**DATA EXCERPTS**
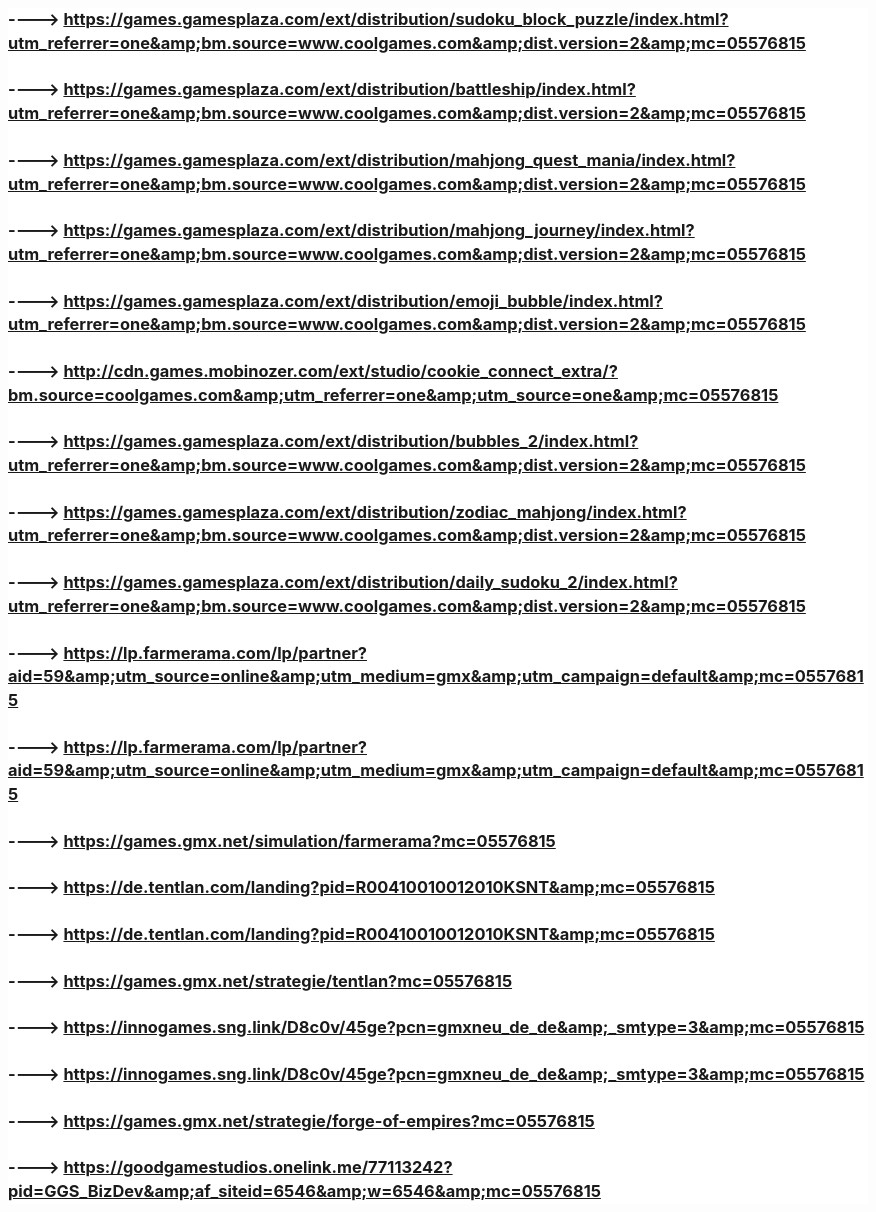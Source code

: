 ### ----> **https://games.gamesplaza.com/ext/distribution/sudoku_block_puzzle/index.html?utm_referrer=one&amp;bm.source=www.coolgames.com&amp;dist.version=2&amp;mc=05576815** <br>
### ----> **https://games.gamesplaza.com/ext/distribution/battleship/index.html?utm_referrer=one&amp;bm.source=www.coolgames.com&amp;dist.version=2&amp;mc=05576815** <br>
### ----> **https://games.gamesplaza.com/ext/distribution/mahjong_quest_mania/index.html?utm_referrer=one&amp;bm.source=www.coolgames.com&amp;dist.version=2&amp;mc=05576815** <br>
### ----> **https://games.gamesplaza.com/ext/distribution/mahjong_journey/index.html?utm_referrer=one&amp;bm.source=www.coolgames.com&amp;dist.version=2&amp;mc=05576815** <br>
### ----> **https://games.gamesplaza.com/ext/distribution/emoji_bubble/index.html?utm_referrer=one&amp;bm.source=www.coolgames.com&amp;dist.version=2&amp;mc=05576815** <br>
### ----> **http://cdn.games.mobinozer.com/ext/studio/cookie_connect_extra/?bm.source=coolgames.com&amp;utm_referrer=one&amp;utm_source=one&amp;mc=05576815** <br>
### ----> **https://games.gamesplaza.com/ext/distribution/bubbles_2/index.html?utm_referrer=one&amp;bm.source=www.coolgames.com&amp;dist.version=2&amp;mc=05576815** <br>
### ----> **https://games.gamesplaza.com/ext/distribution/zodiac_mahjong/index.html?utm_referrer=one&amp;bm.source=www.coolgames.com&amp;dist.version=2&amp;mc=05576815** <br>
### ----> **https://games.gamesplaza.com/ext/distribution/daily_sudoku_2/index.html?utm_referrer=one&amp;bm.source=www.coolgames.com&amp;dist.version=2&amp;mc=05576815** <br>
### ----> **https://lp.farmerama.com/lp/partner?aid=59&amp;utm_source=online&amp;utm_medium=gmx&amp;utm_campaign=default&amp;mc=05576815** <br>
### ----> **https://lp.farmerama.com/lp/partner?aid=59&amp;utm_source=online&amp;utm_medium=gmx&amp;utm_campaign=default&amp;mc=05576815** <br>
### ----> **https://games.gmx.net/simulation/farmerama?mc=05576815** <br>
### ----> **https://de.tentlan.com/landing?pid=R00410010012010KSNT&amp;mc=05576815** <br>
### ----> **https://de.tentlan.com/landing?pid=R00410010012010KSNT&amp;mc=05576815** <br>
### ----> **https://games.gmx.net/strategie/tentlan?mc=05576815** <br>
### ----> **https://innogames.sng.link/D8c0v/45ge?pcn=gmxneu_de_de&amp;_smtype=3&amp;mc=05576815** <br>
### ----> **https://innogames.sng.link/D8c0v/45ge?pcn=gmxneu_de_de&amp;_smtype=3&amp;mc=05576815** <br>
### ----> **https://games.gmx.net/strategie/forge-of-empires?mc=05576815** <br>
### ----> **https://goodgamestudios.onelink.me/77113242?pid=GGS_BizDev&amp;af_siteid=6546&amp;w=6546&amp;mc=05576815** <br>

**PROBLEM STATEMENT**
Show every line of the data in which the word "strategie" appears.

**REPLY TO THE EXERCISE**
### ----> **https://games.gmx.net/strategie/tentlan?mc=05576815** <br>
### ----> **https://games.gmx.net/strategie/forge-of-empires?mc=05576815** <br>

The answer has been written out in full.